Why LASSO? Why Double LASSO?
Suppose you want to estimate a causal effect — say, does the abortion rate affect the crime rate — and you have 284 candidate control variables to choose from. You cannot use all of them (the estimate explodes), you cannot drop them all (you risk omitted-variable bias), and picking by hand feels arbitrary. Double LASSO automates the choice in a way that is honest about causal inference, not just about prediction.
This app lets you turn the dials yourself. In four tabs you will: sweep the LASSO penalty λ and watch coefficients snap to zero in real time; reproduce the post's headline sign-flip when cross-validation replaces the theory-driven penalty; and explore the actual Fitzgerald-et-al. (2026) forest plot.
L1 (LASSO) vs. L2 (Ridge) — why LASSO selects, Ridge does not
Both methods shrink coefficients. Only LASSO drives them exactly to zero. The animation below shows the same coefficient under the two penalties as λ grows: the orange L1 estimate hits zero abruptly, the steel-blue L2 estimate asymptotes but never reaches zero. This is why LASSO doubles as a variable-selection device.
LASSO Lab
Slide λ and watch which controls survive. Compare the raw LASSO estimate to the post-LASSO OLS refit.
Penalty Showdown
Same data, two penalties. Reproduce the sign-flip Fitzgerald et al. flag in §10. Run 100 simulations to see the bias-variance picture.
Forest Plot
The post's headline figure, interactively. Toggle outcomes and methods. Hover for SEs, CIs, and the number of controls each estimator used.
Glossary (open a card if a term is unfamiliar)
LASSO
Penalty λ
Selection set I_y, I_d
Double LASSO (DL)
Rigorous penalty
CV penalty (λ.min)
Post-OLS step
p / n ratio
LASSO Lab — turn the penalty knob yourself
The simulated data has one treatment variable and many candidate controls. The true treatment coefficient is α = 0.5 (orange curve below). The LASSO chooses how many controls to keep based on a single penalty parameter λ. Drag the λ slider and watch the coefficients shrink to exactly zero, one at a time.
What to look for
- Sparsity grows with λ. Slide right: more controls are pinned to zero. Slide left: more re-enter. At λ ≈ 0 you recover OLS.
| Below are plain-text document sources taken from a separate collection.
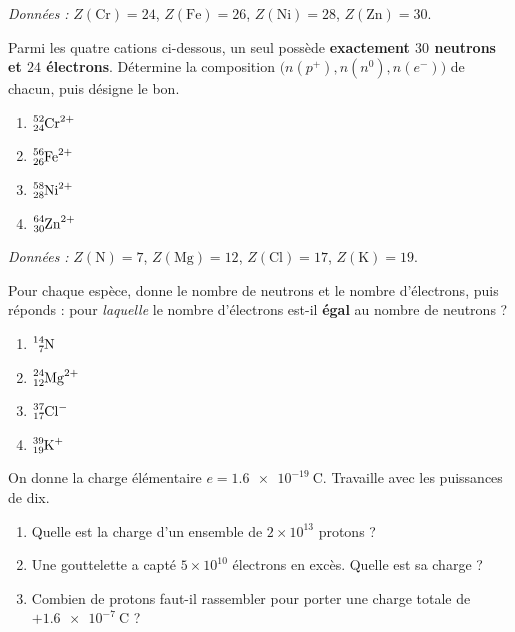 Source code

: \documentclass[11pt,a4paper]{article}
\begin{document}
\begin{exo}
\textit{Données :} $Z(\mathrm{Cr})=24$, $Z(\mathrm{Fe})=26$, $Z(\mathrm{Ni})=28$, $Z(\mathrm{Zn})=30$.

\smallskip
Parmi les quatre cations ci-dessous, un seul possède \textbf{exactement $30$ neutrons et $24$ électrons}.
Détermine la composition $\big(n(p^+),n(n^0),n(e^-)\big)$ de chacun, puis désigne le bon.
\begin{enumerate}[label=\alph*)]
  \item $\ce{^{52}_{24}Cr^{2+}}$
  \item $\ce{^{56}_{26}Fe^{2+}}$
  \item $\ce{^{58}_{28}Ni^{2+}}$
  \item $\ce{^{64}_{30}Zn^{2+}}$
\end{enumerate}
\end{exo}

\begin{exo}
\textit{Données :} $Z(\mathrm{N})=7$, $Z(\mathrm{Mg})=12$, $Z(\mathrm{Cl})=17$, $Z(\mathrm{K})=19$.

\smallskip
Pour chaque espèce, donne le nombre de neutrons et le nombre d'électrons, puis réponds : pour
\emph{laquelle} le nombre d'électrons est-il \textbf{égal} au nombre de neutrons ?
\begin{enumerate}[label=\alph*)]
  \item $\ce{^{14}_{7}N}$
  \item $\ce{^{24}_{12}Mg^{2+}}$
  \item $\ce{^{37}_{17}Cl^{-}}$
  \item $\ce{^{39}_{19}K^{+}}$
\end{enumerate}
\end{exo}

\begin{exo}
On donne la charge élémentaire $e = \SI{1,6e-19}{\coulomb}$. Travaille avec les puissances de dix.
\begin{enumerate}[label=\alph*)]
  \item Quelle est la charge d'un ensemble de $2 \times 10^{13}$ protons ?
  \item Une gouttelette a capté $5 \times 10^{10}$ électrons en excès. Quelle est sa charge ?
  \item Combien de protons faut-il rassembler pour porter une charge totale de
        $+\SI{1,6e-7}{\coulomb}$ ?
\end{enumerate}
\end{exo}
\end{document}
- The post-OLS α̂ tracks the true α more closely than the raw LASSO α̂. This is the §10 message — LASSO shrinks everything toward zero, including the treatment. Refit on the selected support to undo it.
- Each orange-curve coefficient (the treatment) is forced to stay in. Try a large p and a large λ: controls disappear, but the orange line keeps a meaningful value.
Penalty Showdown — rigorous vs. cross-validated
Same simulated data. Same Double LASSO recipe. The only difference: how λ is chosen. Rigorous uses Belloni et al.'s theory-driven formula; CV uses 3-fold cross-validation to minimise prediction MSE. The two objectives are not the same, and the headline finding in §10 of the post is that they can move the coefficient in opposite directions.
Rigorous Double LASSO
λ from Belloni et al. (2012): 2 · 1.1 · σ̂ / √n · Φ⁻¹(1 − 0.05/(2p))
CV Double LASSO
λ from 3-fold cross-validation (lambda.min)
Why does this happen?
- CV optimises prediction MSE — out-of-sample loss on y alone, or on d alone. That is not the same as estimating the causal α correctly.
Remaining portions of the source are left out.